8月7日から修正相互関税が発動された。ASEAN各国の相互関税は多くの国で4月2日発表の相互関税から引き下げられた。カンボジアは49%から19%、ベトナムは46%から20%、タイは36%から19%、インドネシアは32%から19%にそれぞれ引き下げられた。そのほか、フィリピンとマレーシアが19%である。引き下げは交渉の結果であり、ASEAN各国は対米関税撤廃などの代償を払っている。対米関税を撤廃したのはベトナム、インドネシア、タイ、マレーシア、フィリピン、カンボジアの6か国である。そのほか、ASEAN各国は、航空機や農産品の輸入、迂回輸出の規制強化、非関税障壁の撤廃などの約束を行っている。
米国とASEANの相互関税交渉は、圧倒的な経済力(と軍事力)を持つ米国の圧勝とみられている。米国はASEANに対して20%前後の関税を維持し、米国からの輸出は無税である。交渉結果は全くの不平等であり、公正とはいえない。ましてやラオスのような低開発国に対して40%という高関税を維持している。弱いものいじめそのものであり倫理的にも問題である。
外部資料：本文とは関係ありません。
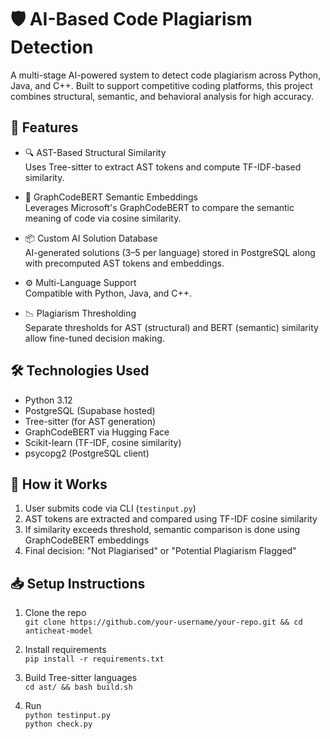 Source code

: 
🛡️ AI-Based Code Plagiarism Detection
====================================

A multi-stage AI-powered system to detect code plagiarism across Python, Java, and C++. Built to support competitive coding platforms, this project combines structural, semantic, and behavioral analysis for high accuracy.

🚀 Features
-----------

- 🔍 AST-Based Structural Similarity  
  Uses Tree-sitter to extract AST tokens and compute TF-IDF-based similarity.

- 🧠 GraphCodeBERT Semantic Embeddings  
  Leverages Microsoft's GraphCodeBERT to compare the semantic meaning of code via cosine similarity.

- 📦 Custom AI Solution Database  
  AI-generated solutions (3–5 per language) stored in PostgreSQL along with precomputed AST tokens and embeddings.

- ⚙️ Multi-Language Support  
  Compatible with Python, Java, and C++.

- 📉 Plagiarism Thresholding  
  Separate thresholds for AST (structural) and BERT (semantic) similarity allow fine-tuned decision making.

🛠️ Technologies Used
---------------------

- Python 3.12
- PostgreSQL (Supabase hosted)
- Tree-sitter (for AST generation)
- GraphCodeBERT via Hugging Face
- Scikit-learn (TF-IDF, cosine similarity)
- psycopg2 (PostgreSQL client)

🧪 How it Works
----------------

1. User submits code via CLI (`testinput.py`)
2. AST tokens are extracted and compared using TF-IDF cosine similarity
3. If similarity exceeds threshold, semantic comparison is done using GraphCodeBERT embeddings
4. Final decision: "Not Plagiarised" or "Potential Plagiarism Flagged"

📥 Setup Instructions
----------------------

1. Clone the repo  
   `git clone https://github.com/your-username/your-repo.git && cd anticheat-model`

2. Install requirements  
   `pip install -r requirements.txt`

3. Build Tree-sitter languages  
   `cd ast/ && bash build.sh`

4. Run  
   `python testinput.py`  
   `python check.py`
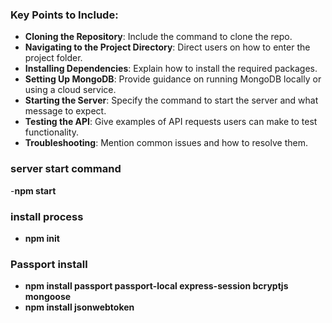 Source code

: 
### Key Points to Include:
- **Cloning the Repository**: Include the command to clone the repo.
- **Navigating to the Project Directory**: Direct users on how to enter the project folder.
- **Installing Dependencies**: Explain how to install the required packages.
- **Setting Up MongoDB**: Provide guidance on running MongoDB locally or using a cloud service.
- **Starting the Server**: Specify the command to start the server and what message to expect.
- **Testing the API**: Give examples of API requests users can make to test functionality.
- **Troubleshooting**: Mention common issues and how to resolve them.

### server start command
-**npm start**

### install process
- **npm init**

### Passport install
- **npm install passport passport-local express-session bcryptjs mongoose**
- **npm install jsonwebtoken**


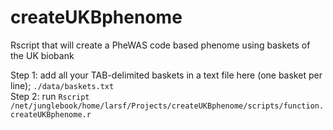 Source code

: # createUKBphenome
Rscript that will create a PheWAS code based phenome using baskets of the UK biobank

Step 1: add all your TAB-delimited baskets in a text file here (one basket per line); `./data/baskets.txt`  
Step 2: run `Rscript /net/junglebook/home/larsf/Projects/createUKBphenome/scripts/function.createUKBphenome.r`
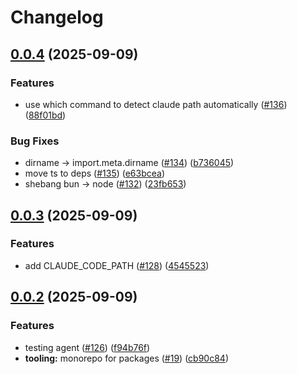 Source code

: # Changelog

## [0.0.4](https://github.com/StackOneHQ/mcp-connectors/compare/mcp-test-v0.0.3...mcp-test-v0.0.4) (2025-09-09)


### Features

* use which command to detect claude path automatically ([#136](https://github.com/StackOneHQ/mcp-connectors/issues/136)) ([88f01bd](https://github.com/StackOneHQ/mcp-connectors/commit/88f01bd0bef870383e303befafc55c9f2fe2eea9))


### Bug Fixes

* dirname -&gt; import.meta.dirname ([#134](https://github.com/StackOneHQ/mcp-connectors/issues/134)) ([b736045](https://github.com/StackOneHQ/mcp-connectors/commit/b7360456d8e2ec1b8cba81b72622d5daa61d5ac9))
* move ts to deps ([#135](https://github.com/StackOneHQ/mcp-connectors/issues/135)) ([e63bcea](https://github.com/StackOneHQ/mcp-connectors/commit/e63bcea92579e982f0df72a83fcd6ba12b990907))
* shebang  bun -&gt; node ([#132](https://github.com/StackOneHQ/mcp-connectors/issues/132)) ([23fb653](https://github.com/StackOneHQ/mcp-connectors/commit/23fb653193d59581876497bb6abfcbea0e9d7292))

## [0.0.3](https://github.com/StackOneHQ/mcp-connectors/compare/mcp-test-v0.0.2...mcp-test-v0.0.3) (2025-09-09)


### Features

* add CLAUDE_CODE_PATH ([#128](https://github.com/StackOneHQ/mcp-connectors/issues/128)) ([4545523](https://github.com/StackOneHQ/mcp-connectors/commit/4545523c57210f3470ab0b9568a13a706059cf10))

## [0.0.2](https://github.com/StackOneHQ/mcp-connectors/compare/testing-agent-v0.0.1...testing-agent-v0.0.2) (2025-09-09)


### Features

* testing agent ([#126](https://github.com/StackOneHQ/mcp-connectors/issues/126)) ([f94b76f](https://github.com/StackOneHQ/mcp-connectors/commit/f94b76f0ad8626db9e9de15c5cf63d4c923f3542))
* **tooling:** monorepo for packages ([#19](https://github.com/StackOneHQ/mcp-connectors/issues/19)) ([cb90c84](https://github.com/StackOneHQ/mcp-connectors/commit/cb90c84165aaa41b038d846eb72f5969e470428c))
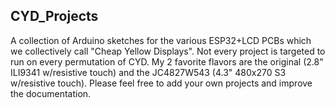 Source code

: ## CYD_Projects
A collection of Arduino sketches for the various ESP32+LCD PCBs which we collectively call "Cheap Yellow Displays". Not every project is targeted to run on every permutation of CYD. My 2 favorite flavors are the original (2.8" ILI9341 w/resistive touch) and the JC4827W543 (4.3" 480x270 S3 w/resistive touch).
Please feel free to add your own projects and improve the documentation.
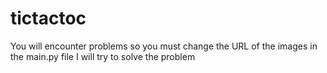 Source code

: # tictactoc
You will encounter problems so you must change the URL of the images in the main.py file
I will try to solve the problem
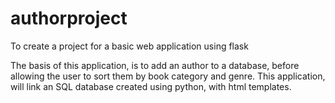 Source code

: # authorproject
To create a project for a basic web application using flask

The basis of this application, is to add an author to a database, before allowing the user to sort them by book category and genre. 
This application, will link an SQL database created using python, with html templates.
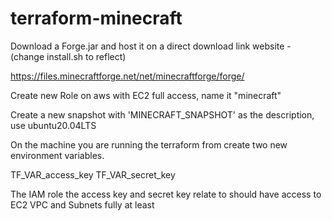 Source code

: # terraform-minecraft

Download a Forge.jar and host it on a direct download link website - (change install.sh to reflect)

https://files.minecraftforge.net/net/minecraftforge/forge/

Create new Role on aws with EC2 full access, name it "minecraft"

Create a new snapshot with 'MINECRAFT_SNAPSHOT' as the description, use ubuntu20.04LTS

On the machine you are running the terraform from create two new environment variables.

TF_VAR_access_key
TF_VAR_secret_key

The IAM role the access key and secret key relate to should have access to EC2 VPC and Subnets fully at least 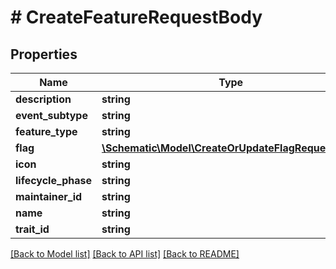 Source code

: # # CreateFeatureRequestBody

## Properties

Name | Type | Description | Notes
------------ | ------------- | ------------- | -------------
**description** | **string** |  |
**event_subtype** | **string** |  | [optional]
**feature_type** | **string** |  |
**flag** | [**\Schematic\Model\CreateOrUpdateFlagRequestBody**](CreateOrUpdateFlagRequestBody.md) |  | [optional]
**icon** | **string** |  | [optional]
**lifecycle_phase** | **string** |  | [optional]
**maintainer_id** | **string** |  | [optional]
**name** | **string** |  |
**trait_id** | **string** |  | [optional]

[[Back to Model list]](../../README.md#models) [[Back to API list]](../../README.md#endpoints) [[Back to README]](../../README.md)
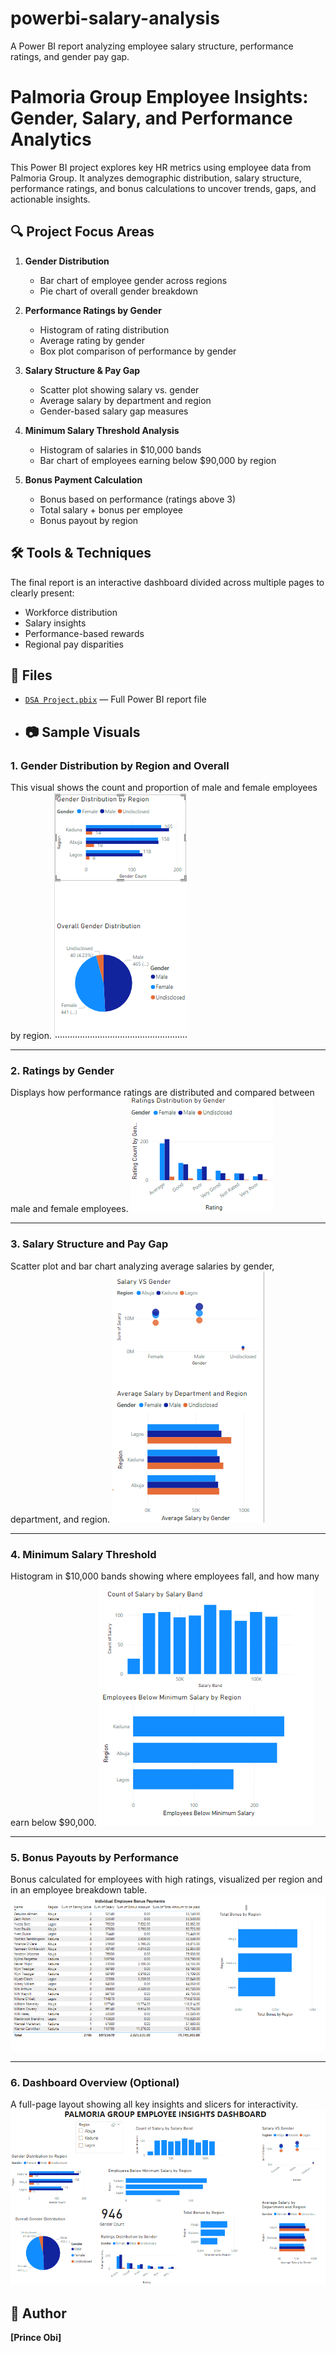 # powerbi-salary-analysis
A Power BI report analyzing employee salary structure, performance ratings, and gender pay gap.
# Palmoria Group Employee Insights: Gender, Salary, and Performance Analytics

This Power BI project explores key HR metrics using employee data from Palmoria Group. It analyzes demographic distribution, salary structure, performance ratings, and bonus calculations to uncover trends, gaps, and actionable insights.

## 🔍 Project Focus Areas

1. **Gender Distribution**
   - Bar chart of employee gender across regions
   - Pie chart of overall gender breakdown

2. **Performance Ratings by Gender**
   - Histogram of rating distribution
   - Average rating by gender
   - Box plot comparison of performance by gender

3. **Salary Structure & Pay Gap**
   - Scatter plot showing salary vs. gender
   - Average salary by department and region
   - Gender-based salary gap measures

4. **Minimum Salary Threshold Analysis**
   - Histogram of salaries in $10,000 bands
   - Bar chart of employees earning below $90,000 by region

5. **Bonus Payment Calculation**
   - Bonus based on performance (ratings above 3)
   - Total salary + bonus per employee
   - Bonus payout by region

## 🛠️ Tools & Techniques

The final report is an interactive dashboard divided across multiple pages to clearly present:
- Workforce distribution
- Salary insights
- Performance-based rewards
- Regional pay disparities

## 📁 Files

- [`DSA Project.pbix`](./DSA%20Project.pbix) — Full Power BI report file
- ## 📷 Sample Visuals

### 1. Gender Distribution by Region and Overall
This visual shows the count and proportion of male and female employees by region.
![Gender Distribution](screenshots/gender-distribution.png)

---

### 2. Ratings by Gender
Displays how performance ratings are distributed and compared between male and female employees.
![Ratings by Gender](screenshots/ratings-by-gender.png)

---

### 3. Salary Structure and Pay Gap
Scatter plot and bar chart analyzing average salaries by gender, department, and region.
![Salary Structure](screenshots/salary-structure.png)

---

### 4. Minimum Salary Threshold
Histogram in $10,000 bands showing where employees fall, and how many earn below $90,000.
![Minimum Salary Threshold](screenshots/min-salary-threshold.png)

---

### 5. Bonus Payouts by Performance
Bonus calculated for employees with high ratings, visualized per region and in an employee breakdown table.
![Bonus Payouts](screenshots/bonus-payouts.png)

---

### 6. Dashboard Overview (Optional)
A full-page layout showing all key insights and slicers for interactivity.
![Dashboard Overview](screenshots/dashboard-overview.png)


## 👤 Author

**[Prince Obi]**  













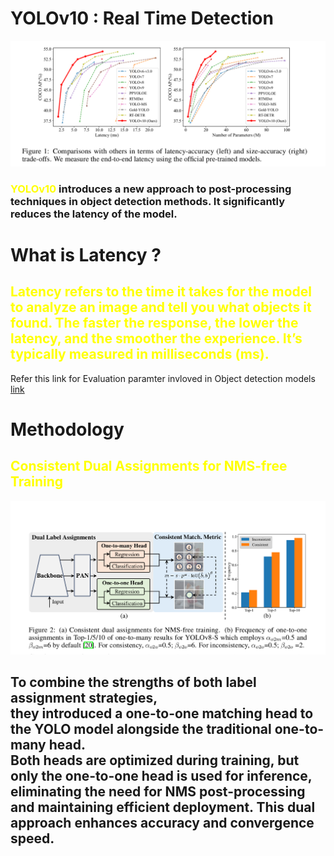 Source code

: # YOLOv10 : Real Time Detection
![alt text](images/image1.png)
### <span style="color:yellow; font-weight:bold">YOLOv10</span> introduces a new approach to post-processing techniques in object detection methods. It significantly reduces the latency of the model.

# What is Latency ?
## <span style="color:yellow"> Latency refers to the time it takes for the model to analyze an image and tell you what objects it found. The faster the response, the lower the latency, and the smoother the experience. It’s typically measured in milliseconds (ms). 

Refer this link for Evaluation paramter invloved in Object detection models [link](https://medium.com/@nikitamalviya/evaluation-of-object-detection-models-flops-fps-latency-params-size-memory-storage-map-8dc9c7763cfe)


# Methodology
## <span style="color:yellow"> Consistent Dual Assignments for NMS-free Training
![alt text](images/image2.png)

## To combine the strengths of both label assignment strategies, <br> they introduced a one-to-one matching head to the YOLO model alongside the traditional one-to-many head. <br> Both heads are optimized during training, but only the one-to-one head is used for inference, eliminating the need for NMS post-processing and maintaining efficient deployment. **This dual approach enhances accuracy and convergence speed.** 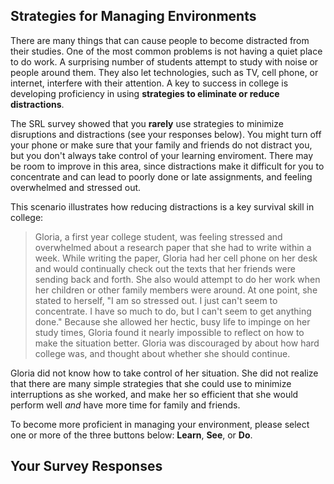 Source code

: ## Strategies for Managing Environments

There are many things that can cause people to become distracted from their studies. One of the most common problems is not having a quiet place to do work. A surprising number of students attempt to study with noise or people around them. They also let technologies, such as TV, cell phone, or internet, interfere with their attention. A key to success in college is developing proficiency in using **strategies to eliminate or reduce distractions**.

The SRL survey showed that you **rarely** use strategies to minimize disruptions and distractions (see your responses below). You might turn off your phone or make sure that your family and friends do not distract you, but you don't always take control of your learning enviroment. There may be room to improve in this area, since distractions make it difficult for you to concentrate and can lead to poorly done or late assignments, and feeling overwhelmed and stressed out. 

This scenario illustrates how reducing distractions is a key survival skill in college:

> Gloria, a first year college student, was feeling stressed and overwhelmed about a research paper that she had to write within a week. While writing the paper, Gloria had her cell phone on her desk and would continually check out the texts that her friends were sending back and forth. She also would attempt to do her work when her children or other family members were around. At one point, she stated to herself, "I am so stressed out. I just can't seem to concentrate. I have so much to do, but I can't seem to get anything done." Because she allowed her hectic, busy life to impinge on her study times, Gloria found it nearly impossible to reflect on how to make the situation better. Gloria was discouraged by about how hard college was, and thought about whether she should continue. 

Gloria did not know how to take control of her situation. She did not realize that there are many simple strategies that she could use to minimize interruptions as she worked, and make her so efficient that she would perform well *and* have more time for family and friends.

To become more proficient in managing your environment, please select one or more of the three buttons below: **Learn**, **See**, or **Do**. 

## Your Survey Responses
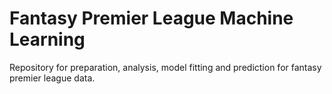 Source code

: # Fantasy Premier League Machine Learning
Repository for preparation, analysis, model fitting and prediction for fantasy premier league data. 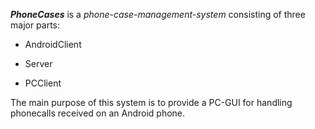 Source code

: _**PhoneCases**_ is a _phone-case-management-system_ consisting of three major parts:

  * AndroidClient

  * Server

  * PCClient


The main purpose of this system is to provide a PC-GUI for handling phonecalls received on an Android phone.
米国への輸入品に高関税をかけるのは保護貿易であり、保護された産業は競争力が衰えるのは普遍的な保経済原理である。相互関税で米国の製造業のコストは高くなり、保護により輸入品との競争が和らげば米国の製造業の競争力は確実に劣化する。一方、ASEANは(部分的だが)自由化を行うことになる。自由化を行うと競争が厳しくなり、競争力が強くなるのも普遍的な経済原理である。長期的に見れは、米国の産業は競争力が衰え、ASEANの産業は競争力が強化される。米国は短期的には勝者だが長期的には敗者になるだろう。